I'm reading this paper. But I haven't read anything on how to calculate the density operator in a QFT or how to calculate its trace. Now I can't follow this part of the paper. Can anyone clarify?

Well to answer your question, it seems one first needs to learn CFT, I have the book of Di Franchesko but I still didn't read it, so I guess I cannot help here, what is your knowledge of CFT?

I know some CFT but actually its not necessary for this question. My question is about calculating the density matrix of any QFT. Maybe @samalkhaiat can help.

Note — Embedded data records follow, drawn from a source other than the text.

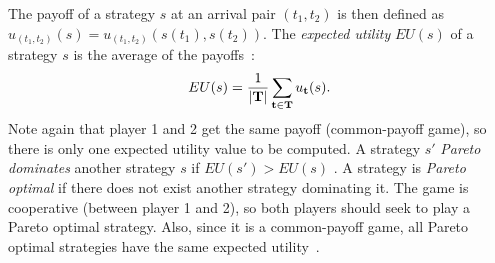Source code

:\documentclass[twocolumn,a4paper,superscriptaddress,nofootinbib]{revtex4}
\begin{document}

The payoff of a strategy $s$ at an arrival pair $(t_1,t_2)$ is then defined as $u_{(t_1,t_2)}(s) = u_{(t_1,t_2)} (s(t_1),s(t_2))$.  
The \emph{expected utility} $EU(s)$ of a strategy $s$ is the average of the payoffs~\citep{shoham2008multiagent}:
\[
 EU(s) = \frac{1}{|  {\bf T} |} \sum_{{\bf t} \in \bf T} u_\mathbf{t}(s). %
\]
Note again that player 1 and 2 get the same payoff (common-payoff game), so there is only one expected utility value to be computed. A strategy $s'$ \emph{Pareto dominates} another strategy $s$ if $EU(s') > EU(s)$ \citep{shoham2008multiagent}.
A strategy is \emph{Pareto optimal} if there does not exist another strategy dominating it. %
The game is cooperative (between player 1 and 2), so both players should seek to play a Pareto optimal strategy. Also, since it is a common-payoff game, all Pareto optimal strategies have the same expected utility~\citep{shoham2008multiagent}. 
\end{document}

Density functional is different from density matrix(operator). In QM, density operator is calculated by the formula ## \rho=\sum_n p_n |\phi_n\rangle \langle \phi_n |## where ## \{|\phi_n\rangle\} ## is a set of not necessarily orthonormal states. I want to know how to calculate the corresponding quantity in QFT.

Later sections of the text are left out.